Los alimentos son, con todas las matizaciones pertinentes, sustancias destinadas al consumo humano1. En principio y como regla general, su uso no debería implicar un problema de salud. Sin embargo, esa regla tiene excepciones. Las conocidas hoy en día como «reacciones adversas a los alimentos» hace necesario el limitar alimentos concretos (o sus componentes) a pacientes susceptibles en función del diagnóstico y la clínica de dichas reacciones2, ya sean producidas por algún mecanismo inmunológico (alergias o reacciones de hipersensibilidad) o no inmunológico (comúnmente referidas como intolerancias). De este modo los profesionales de la salud pautan diversas «dietas sin» en el terreno terapéutico. Algunos de los ejemplos más habituales serían las dietas sin gluten en el caso de celiaquía; sin lactosa, ante una intolerancia a este componente; sin o baja en fenilalanina, en los casos de fenilcetonuria… o sin cualquiera de los 14 alérgenos citados en el RE 1169/20113 cuando se haya identificado una alergia, entre otros.
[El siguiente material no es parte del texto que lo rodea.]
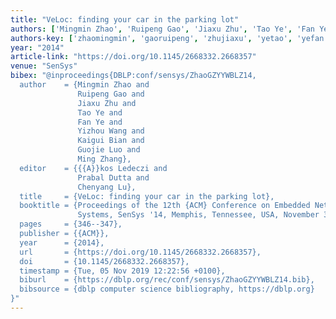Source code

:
 ```yaml
---
title: "VeLoc: finding your car in the parking lot"
authors: ['Mingmin Zhao', 'Ruipeng Gao', 'Jiaxu Zhu', 'Tao Ye', 'Fan Ye 0003', 'Yizhou Wang', 'Kaigui Bian', 'Guojie Luo', 'Ming Zhang 0004']
authors-key: ['zhaomingmin', 'gaoruipeng', 'zhujiaxu', 'yetao', 'yefan', 'wangyizhou', 'biankaigui', 'luoguojie', 'zhangming']
year: "2014"
article-link: "https://doi.org/10.1145/2668332.2668357"
venue: "SenSys"
bibex: "@inproceedings{DBLP:conf/sensys/ZhaoGZYYWBLZ14,
  author    = {Mingmin Zhao and
               Ruipeng Gao and
               Jiaxu Zhu and
               Tao Ye and
               Fan Ye and
               Yizhou Wang and
               Kaigui Bian and
               Guojie Luo and
               Ming Zhang},
  editor    = {{{A}}kos Ledeczi and
               Prabal Dutta and
               Chenyang Lu},
  title     = {VeLoc: finding your car in the parking lot},
  booktitle = {Proceedings of the 12th {ACM} Conference on Embedded Network Sensor
               Systems, SenSys '14, Memphis, Tennessee, USA, November 3-6, 2014},
  pages     = {346--347},
  publisher = {{ACM}},
  year      = {2014},
  url       = {https://doi.org/10.1145/2668332.2668357},
  doi       = {10.1145/2668332.2668357},
  timestamp = {Tue, 05 Nov 2019 12:22:56 +0100},
  biburl    = {https://dblp.org/rec/conf/sensys/ZhaoGZYYWBLZ14.bib},
  bibsource = {dblp computer science bibliography, https://dblp.org}
}"
---
```

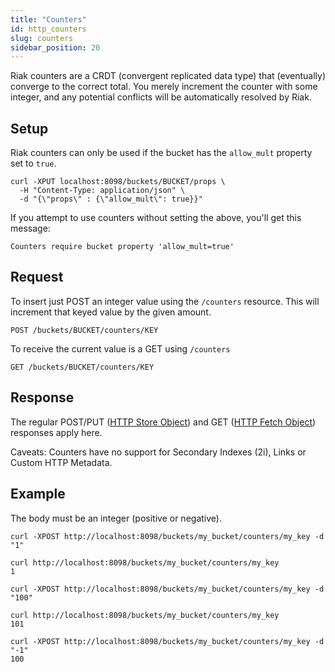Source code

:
 ```yaml
---
title: "Counters"
id: http_counters
slug: counters
sidebar_position: 20
---
```


Riak counters are a CRDT (convergent replicated data type) that (eventually)
converge to the correct total. You merely increment the counter with some
integer, and any potential conflicts will be automatically resolved by Riak.

## Setup

Riak counters can only be used if the bucket has the `allow_mult` property
set to `true`.

    curl -XPUT localhost:8098/buckets/BUCKET/props \
      -H "Content-Type: application/json" \
      -d "{\"props\" : {\"allow_mult\": true}}"

If you attempt to use counters without setting the above, you'll get this
message:

    Counters require bucket property 'allow_mult=true'

## Request

To insert just POST an integer value using the `/counters` resource. This will
increment that keyed value by the given amount.

    POST /buckets/BUCKET/counters/KEY

To receive the current value is a GET using `/counters`

    GET /buckets/BUCKET/counters/KEY

## Response

The regular POST/PUT ([HTTP Store Object](../../../developing/api/http/store-object.md)) and GET ([HTTP Fetch Object](../../../developing/api/http/fetch-object.md)) responses apply here.

Caveats: Counters have no support for Secondary Indexes (2i), Links or Custom HTTP Metadata.

## Example

The body must be an integer (positive or negative).

    curl -XPOST http://localhost:8098/buckets/my_bucket/counters/my_key -d "1"

    curl http://localhost:8098/buckets/my_bucket/counters/my_key
    1

    curl -XPOST http://localhost:8098/buckets/my_bucket/counters/my_key -d "100"

    curl http://localhost:8098/buckets/my_bucket/counters/my_key
    101

    curl -XPOST http://localhost:8098/buckets/my_bucket/counters/my_key -d "-1"
    100
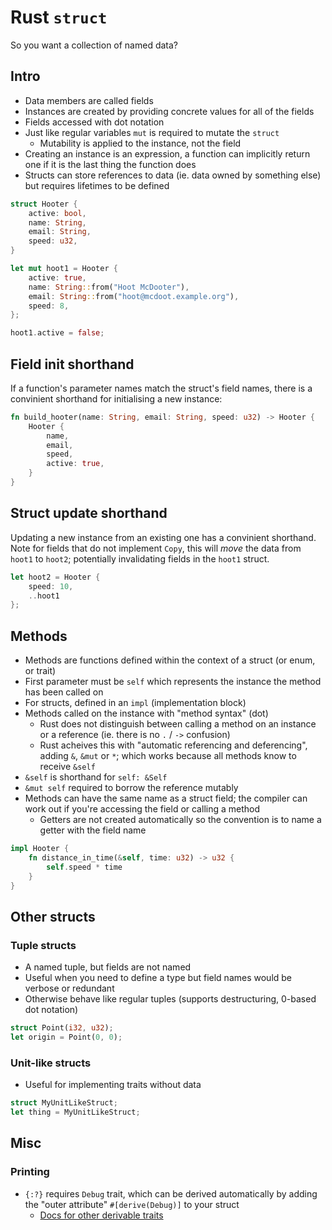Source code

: # Rust `struct`

So you want a collection of named data?

## Intro

* Data members are called fields
* Instances are created by providing concrete values for all of the fields
* Fields accessed with dot notation
* Just like regular variables `mut` is required to mutate the `struct`
  * Mutability is applied to the instance, not the field
* Creating an instance is an expression, a function can implicitly return one if it is the last thing the function does
* Structs can store references to data (ie. data owned by something else) but requires lifetimes to be defined

```rust
struct Hooter {
    active: bool,
    name: String,
    email: String,
    speed: u32,
}

let mut hoot1 = Hooter {
    active: true,
    name: String::from("Hoot McDooter"),
    email: String::from("hoot@mcdoot.example.org"),
    speed: 8,
};

hoot1.active = false;
```

## Field init shorthand

If a function's parameter names match the struct's field names, there is a convinient shorthand for initialising a new instance:

```rust
fn build_hooter(name: String, email: String, speed: u32) -> Hooter {
    Hooter {
        name,
        email,
        speed,
        active: true,
    }
}
```

## Struct update shorthand

Updating a new instance from an existing one has a convinient shorthand.
Note for fields that do not implement `Copy`, this will *move* the data from `hoot1` to `hoot2`; potentially invalidating fields in the `hoot1` struct.

```rust
let hoot2 = Hooter {
    speed: 10,
    ..hoot1
};
```

## Methods

* Methods are functions defined within the context of a struct (or enum, or trait)
* First parameter must be `self` which represents the instance the method has been called on
* For structs, defined in an `impl` (implementation block)
* Methods called on the instance with "method syntax" (dot)
    * Rust does not distinguish between calling a method on an instance or a reference (ie. there is no `.` / `->` confusion)
    * Rust acheives this with "automatic referencing and deferencing", adding `&`, `&mut` or `*`; which works because all methods know to receive `&self`
* `&self` is shorthand for `self: &Self`
* `&mut self` required to borrow the reference mutably
* Methods can have the same name as a struct field; the compiler can work out if you're accessing the field or calling a method
    * Getters are not created automatically so the convention is to name a getter with the field name 

```rust
impl Hooter {
    fn distance_in_time(&self, time: u32) -> u32 {
        self.speed * time
    }
}
```


## Other structs

### Tuple structs

* A named tuple, but fields are not named
* Useful when you need to define a type but field names would be verbose or redundant
* Otherwise behave like regular tuples (supports destructuring, 0-based dot notation)

```rust
struct Point(i32, u32);
let origin = Point(0, 0);
```

### Unit-like structs

* Useful for implementing traits without data

```rust
struct MyUnitLikeStruct;
let thing = MyUnitLikeStruct;
```

## Misc
### Printing

* `{:?}` requires `Debug` trait, which can be derived automatically by adding the "outer attribute" `#[derive(Debug)]` to your struct
  * [Docs for other derivable traits](https://doc.rust-lang.org/book/appendix-03-derivable-traits.html)
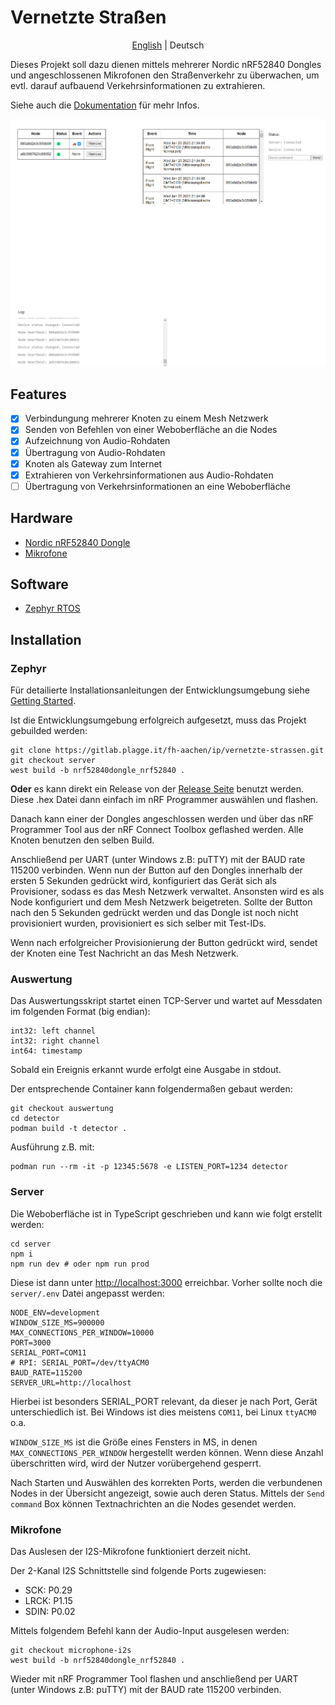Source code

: # Vernetzte Straßen

<div align="center">
    <a href='./README.md'>English</a> | Deutsch
</div>

Dieses Projekt soll dazu dienen mittels mehrerer Nordic nRF52840 Dongles und angeschlossenen Mikrofonen den Straßenverkehr zu überwachen, um evtl. darauf aufbauend Verkehrsinformationen zu extrahieren.

Siehe auch die [Dokumentation](https://gitlab.plagge.it/fh-aachen/ip/vernetzte-strassen/-/wikis/home) für mehr Infos.

![Vernetzte Straßen](screenshot.png)

## Features

- [x] Verbindungung mehrerer Knoten zu einem Mesh Netzwerk
- [x] Senden von Befehlen von einer Weboberfläche an die Nodes
- [x] Aufzeichnung von Audio-Rohdaten
- [x] Übertragung von Audio-Rohdaten
- [x] Knoten als Gateway zum Internet
- [x] Extrahieren von Verkehrsinformationen aus Audio-Rohdaten
- [ ] Übertragung von Verkehrsinformationen an eine Weboberfläche

## Hardware

- [Nordic nRF52840 Dongle](https://www.nordicsemi.com/Software-and-tools/Development-Kits/nRF52840-Dongle)
- [Mikrofone]()

## Software

- [Zephyr RTOS](https://www.zephyrproject.org/)

## Installation

### Zephyr

Für detailierte Installationsanleitungen der Entwicklungsumgebung siehe [Getting Started](https://gitlab.plagge.it/fh-aachen/ip/vernetzte-strassen/-/wikis/Ressources/Development%20Setup).

Ist die Entwicklungsumgebung erfolgreich aufgesetzt, muss das Projekt gebuilded werden:

    git clone https://gitlab.plagge.it/fh-aachen/ip/vernetzte-strassen.git
    git checkout server
    west build -b nrf52840dongle_nrf52840 .

**Oder** es kann direkt ein Release von der [Release Seite](https://gitlab.plagge.it/fh-aachen/ip/vernetzte-strassen/-/releases) benutzt werden. Diese .hex Datei dann einfach im nRF Programmer auswählen und flashen.

Danach kann einer der Dongles angeschlossen werden und über das nRF Programmer Tool aus der nRF Connect Toolbox geflashed werden. Alle Knoten benutzen den selben Build.

Anschließend per UART (unter Windows z.B: puTTY) mit der BAUD rate 115200 verbinden. Wenn nun der Button auf den Dongles innerhalb der ersten 5 Sekunden gedrückt wird, konfiguriert das Gerät sich als Provisioner, sodass es das Mesh Netzwerk verwaltet. Ansonsten wird es als Node konfiguriert und dem Mesh Netzwerk beigetreten. Sollte der Button nach den 5 Sekunden gedrückt werden und das Dongle ist noch nicht provisioniert wurden, provisioniert es sich selber mit Test-IDs.

Wenn nach erfolgreicher Provisionierung der Button gedrückt wird, sendet der Knoten eine Test Nachricht an das Mesh Netzwerk.

### Auswertung

Das Auswertungsskript startet einen TCP-Server und wartet auf Messdaten im folgenden Format (big endian):

```
int32: left channel
int32: right channel
int64: timestamp
```

Sobald ein Ereignis erkannt wurde erfolgt eine Ausgabe in stdout.

Der entsprechende Container kann folgendermaßen gebaut werden:

```
git checkout auswertung
cd detector
podman build -t detector .
```

Ausführung z.B. mit:

```
podman run --rm -it -p 12345:5678 -e LISTEN_PORT=1234 detector
```

### Server

Die Weboberfläche ist in TypeScript geschrieben und kann wie folgt erstellt werden:

    cd server
    npm i
    npm run dev # oder npm run prod

Diese ist dann unter [http://localhost:3000](http://localhost:3000) erreichbar. Vorher sollte noch die `server/.env` Datei angepasst werden:

    NODE_ENV=development
    WINDOW_SIZE_MS=900000
    MAX_CONNECTIONS_PER_WINDOW=10000
    PORT=3000
    SERIAL_PORT=COM11
    # RPI: SERIAL_PORT=/dev/ttyACM0
    BAUD_RATE=115200
    SERVER_URL=http://localhost

Hierbei ist besonders SERIAL_PORT relevant, da dieser je nach Port, Gerät unterschiedlich ist. Bei Windows ist dies meistens `COM11`, bei Linux `ttyACM0` o.a.

`WINDOW_SIZE_MS` ist die Größe eines Fensters in MS, in denen `MAX_CONNECTIONS_PER_WINDOW` hergestellt werden können. Wenn diese Anzahl überschritten wird, wird der Nutzer vorübergehend gesperrt.

Nach Starten und Auswählen des korrekten Ports, werden die verbundenen Nodes in der Übersicht angezeigt, sowie auch deren Status. Mittels der `Send command` Box können Textnachrichten an die Nodes gesendet werden.

### Mikrofone

Das Auslesen der I2S-Mikrofone funktioniert derzeit nicht.

Der 2-Kanal I2S Schnittstelle sind folgende Ports zugewiesen:

- SCK: P0.29
- LRCK: P1.15
- SDIN: P0.02

Mittels folgendem Befehl kann der Audio-Input ausgelesen werden:

    git checkout microphone-i2s
    west build -b nrf52840dongle_nrf52840 .

Wieder mit nRF Programmer Tool flashen und anschließend per UART (unter Windows z.B: puTTY) mit der BAUD rate 115200 verbinden.
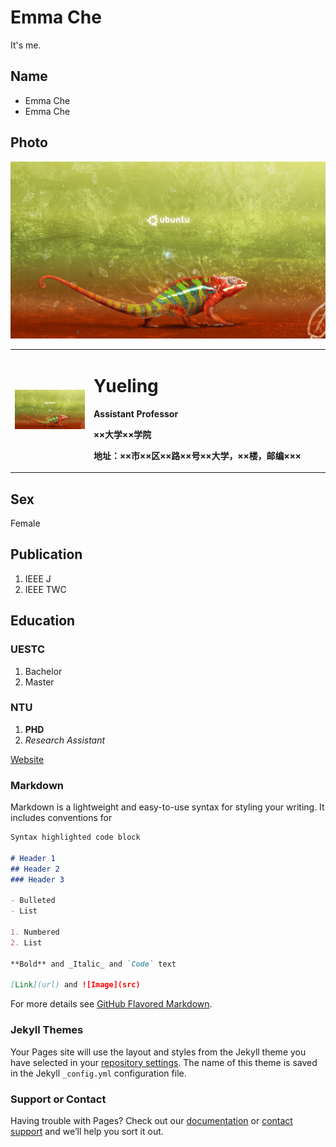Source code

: # Emma Che

It's me.

## Name
- Emma Che
- Emma Che

## Photo
![Image](./xplashku.jpg)
<table border="0">
  <tr>
    <td width="25%">
      <img src="/xplashku.jpg" width="100%">
    </td>
    <td width="75%">
      <h1>Yueling</h1>
      <p><b>Assistant Professor</b></p>
      <p><b>××大学××学院</b></p>
      <p><b>地址：××市××区××路××号××大学，××楼，邮编×××</b></p>
    </td>
  </tr>
</table>



## Sex
Female

## Publication
1. IEEE J
2. IEEE TWC

## Education
### UESTC
1. Bachelor
2. Master

### NTU
1. **PHD**
2. _Research Assistant_

[Website](https://yuelingche.github.io)

### Markdown

Markdown is a lightweight and easy-to-use syntax for styling your writing. It includes conventions for

```markdown
Syntax highlighted code block

# Header 1
## Header 2
### Header 3

- Bulleted
- List

1. Numbered
2. List

**Bold** and _Italic_ and `Code` text

[Link](url) and ![Image](src)
```

For more details see [GitHub Flavored Markdown](https://guides.github.com/features/mastering-markdown/).

### Jekyll Themes

Your Pages site will use the layout and styles from the Jekyll theme you have selected in your [repository settings](https://github.com/yuelingche/yuelingche.github.com/settings/pages). The name of this theme is saved in the Jekyll `_config.yml` configuration file.

### Support or Contact

Having trouble with Pages? Check out our [documentation](https://docs.github.com/categories/github-pages-basics/) or [contact support](https://support.github.com/contact) and we’ll help you sort it out.
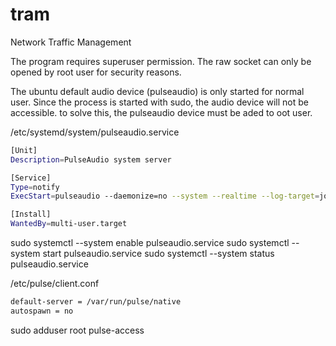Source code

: # tram
Network Traffic Management



The program requires superuser permission. 
The raw socket can only be opened by root user for security reasons.

The ubuntu default audio device (pulseaudio) is only started for normal user.
Since the process is started with sudo, the audio device will not be accessible.
to solve this, the pulseaudio device must be aded to oot user.


/etc/systemd/system/pulseaudio.service
```bash
[Unit]
Description=PulseAudio system server

[Service]
Type=notify
ExecStart=pulseaudio --daemonize=no --system --realtime --log-target=journal

[Install]
WantedBy=multi-user.target
```


sudo systemctl --system enable pulseaudio.service
sudo systemctl --system start pulseaudio.service
sudo systemctl --system status pulseaudio.service


/etc/pulse/client.conf 
```bash
default-server = /var/run/pulse/native
autospawn = no
```

sudo adduser root pulse-access


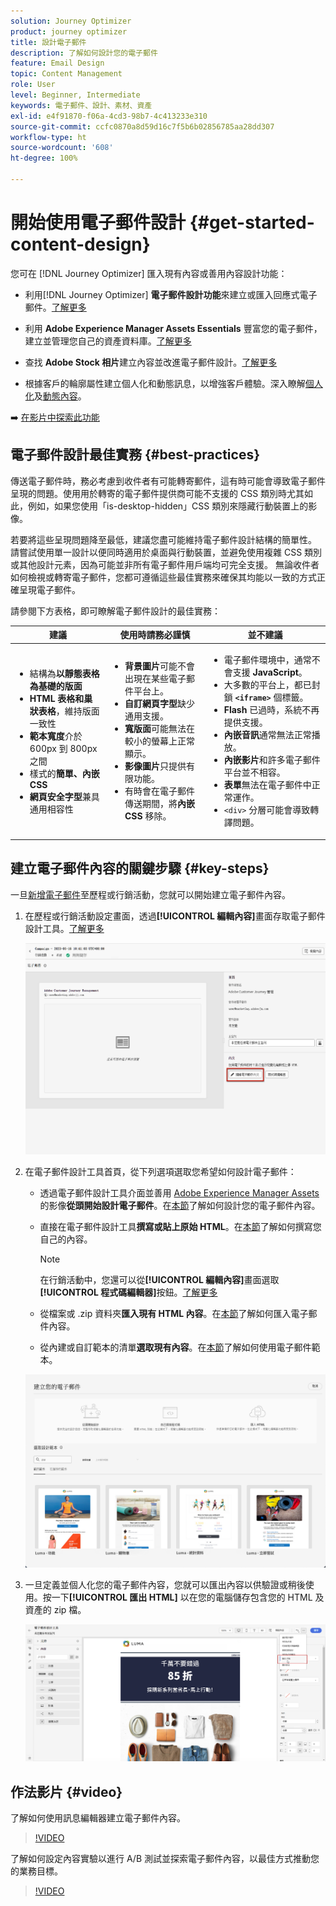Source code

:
 ```yaml
---
solution: Journey Optimizer
product: journey optimizer
title: 設計電子郵件
description: 了解如何設計您的電子郵件
feature: Email Design
topic: Content Management
role: User
level: Beginner, Intermediate
keywords: 電子郵件、設計、素材、資產
exl-id: e4f91870-f06a-4cd3-98b7-4c413233e310
source-git-commit: ccfc0870a8d59d16c7f5b6b02856785aa28dd307
workflow-type: ht
source-wordcount: '608'
ht-degree: 100%

---
```


# 開始使用電子郵件設計 {#get-started-content-design}

您可在 [!DNL Journey Optimizer] 匯入現有內容或善用內容設計功能：

* 利用[!DNL Journey Optimizer] **電子郵件設計功能**&#x200B;來建立或匯入回應式電子郵件。[了解更多](content-from-scratch.md)

* 利用 **Adobe Experience Manager Assets Essentials** 豐富您的電子郵件，建立並管理您自己的資產資料庫。[了解更多](../integrations/assets.md)

* 查找 **Adobe Stock 相片**&#x200B;建立內容並改進電子郵件設計。[了解更多](../integrations/stock.md)

* 根據客戶的輪廓屬性建立個人化和動態訊息，以增強客戶體驗。深入瞭解[個人化](../personalization/personalize.md)及[動態內容](../personalization/get-started-dynamic-content.md)。

➡️ [在影片中探索此功能](#video)

## 電子郵件設計最佳實務 {#best-practices}

傳送電子郵件時，務必考慮到收件者有可能轉寄郵件，這有時可能會導致電子郵件呈現的問題。使用用於轉寄的電子郵件提供商可能不支援的 CSS 類別時尤其如此，例如，如果您使用「is-desktop-hidden」CSS 類別來隱藏行動裝置上的影像。

若要將這些呈現問題降至最低，建議您盡可能維持電子郵件設計結構的簡單性。 請嘗試使用單一設計以便同時適用於桌面與行動裝置，並避免使用複雜 CSS 類別或其他設計元素，因為可能並非所有電子郵件用戶端均可完全支援。 無論收件者如何檢視或轉寄電子郵件，您都可遵循這些最佳實務來確保其均能以一致的方式正確呈現電子郵件。

請參閱下方表格，即可瞭解電子郵件設計的最佳實務：

| 建議 | 使用時請務必謹慎 | 並不建議 |
|-|-|-|
| <ul><li>結構為<b>以靜態表格為基礎的版面</b></li> <li><b>HTML 表格和巢狀表格</b>，維持版面一致性</li> <li><b>範本寬度</b>介於 600px 到 800px 之間 </li> <li>樣式的<b>簡單、內嵌 CSS</b> </li> <li><b>網頁安全字型</b>兼具通用相容性</li> | <ul><li><b>背景圖片</b>可能不會出現在某些電子郵件平台上。</li><li><b>自訂網頁字型</b>缺少通用支援。</li><li><b>寬版面</b>可能無法在較小的螢幕上正常顯示。</li><li><b>影像圖片</b>只提供有限功能。</li><li>有時會在電子郵件傳送期間，將<b>內嵌 CSS</b> 移除。</li> | <ul><li>電子郵件環境中，通常不會支援 <b>JavaScript</b>。</li> <li> 大多數的平台上，都已封鎖 <b>`<iframe>`</b> 個標籤。 </li> <li><b>Flash</b> 已過時，系統不再提供支援。</li> <li><b>內嵌音訊</b>通常無法正常播放。</li> <li><b>內嵌影片</b>和許多電子郵件平台並不相容。</li> <li> <b>表單</b>無法在電子郵件中正常運作。</li> <li> `<div>` 分層可能會導致轉譯問題。</li> |

## 建立電子郵件內容的關鍵步驟 {#key-steps}

一旦[新增電子郵件](create-email.md)至歷程或行銷活動，您就可以開始建立電子郵件內容。

1. 在歷程或行銷活動設定畫面，透過&#x200B;**[!UICONTROL 編輯內容]**&#x200B;畫面存取電子郵件設計工具。[了解更多](create-email.md#define-email-content)

   ![](assets/email_designer_edit_email_body.png)

1. 在電子郵件設計工具首頁，從下列選項選取您希望如何設計電子郵件：

   * 透過電子郵件設計工具介面並善用 [Adobe Experience Manager Assets](../integrations/assets.md) 的影像&#x200B;**從頭開始設計電子郵件**。在[本節](content-from-scratch.md)了解如何設計您的電子郵件內容。

   * 直接在電子郵件設計工具&#x200B;**撰寫或貼上原始 HTML**。在[本節](code-content.md)了解如何撰寫您自己的內容。

     >[!NOTE]
     >
     >在行銷活動中，您還可以從&#x200B;**[!UICONTROL 編輯內容]**&#x200B;畫面選取&#x200B;**[!UICONTROL 程式碼編輯器]**&#x200B;按鈕。[了解更多](create-email.md#define-email-content)

   * 從檔案或 .zip 資料夾&#x200B;**匯入現有 HTML 內容**。在[本節](existing-content.md)了解如何匯入電子郵件內容。

   * 從內建或自訂範本的清單&#x200B;**選取現有內容**。在[本節](../email/use-email-templates.md)了解如何使用電子郵件範本。

   ![](assets/email_designer_create_options.png)

1. 一旦定義並個人化您的電子郵件內容，您就可以匯出內容以供驗證或稍後使用。按一下&#x200B;**[!UICONTROL 匯出 HTML]** 以在您的電腦儲存包含您的 HTML 及資產的 zip 檔。

   ![](assets/email_designer_export.png)

## 作法影片 {#video}

了解如何使用訊息編輯器建立電子郵件內容。

>[!VIDEO](https://video.tv.adobe.com/v/334150?quality=12)

了解如何設定內容實驗以進行 A/B 測試並探索電子郵件內容，以最佳方式推動您的業務目標。

>[!VIDEO](https://video.tv.adobe.com/v/3447342?captions=chi_hant)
Sin embargo, el racional contexto expuesto y centrado en la práctica clínica ha dado un, hasta cierto punto, injustificable salto desde el ámbito sanitario a los lineales de los supermercados, a las revistas de moda y, en cierto modo, hasta el boca a boca popular. En estas nuevas circunstancias son diversas las personas que sin contar con las pertinentes pruebas diagnósticas banalizan sus síntomas y llegan a democratizar el uso de determinadas «dietas sin». Para ello suelen alegar síntomas más o menos inespecíficos o, lo que es peor, beneficios sin fundamento a través del rechazo de ciertos alimentos o nutrientes susceptibles de estar presentes en una dieta diversificada. Los ejemplos más habituales serían también las dietas sin gluten4, sin lactosa o sin algún aditivo concreto.
Es fácil identificar con poco género de dudas los actores responsables que expliquen esta situación. Por un lado la proliferación de los mal llamados test de intolerancias a decenas cuando no centenas de alimentos, los cuales a partir de diversas técnicas (determinación de IgG4, biorresonancia) pretenden indicar al profesional sanitario, y luego de este al paciente, qué alimentos «sientan mal». La finalidad no es otra que confeccionar una «dieta sin» a la medida de los resultados de estos test. Sin embargo, las pruebas al respecto de este tipo de test no solo no recomiendan su uso, sino que más al contrario, lo desalientan. Tanto en el caso de los test de determinación de IgG45, como en el caso de la biorresonancia6 (también llamada elecroacupuntura o test electrodérmico) una «prueba» con más ingredientes en el campo de lo esotérico que de lo científico7.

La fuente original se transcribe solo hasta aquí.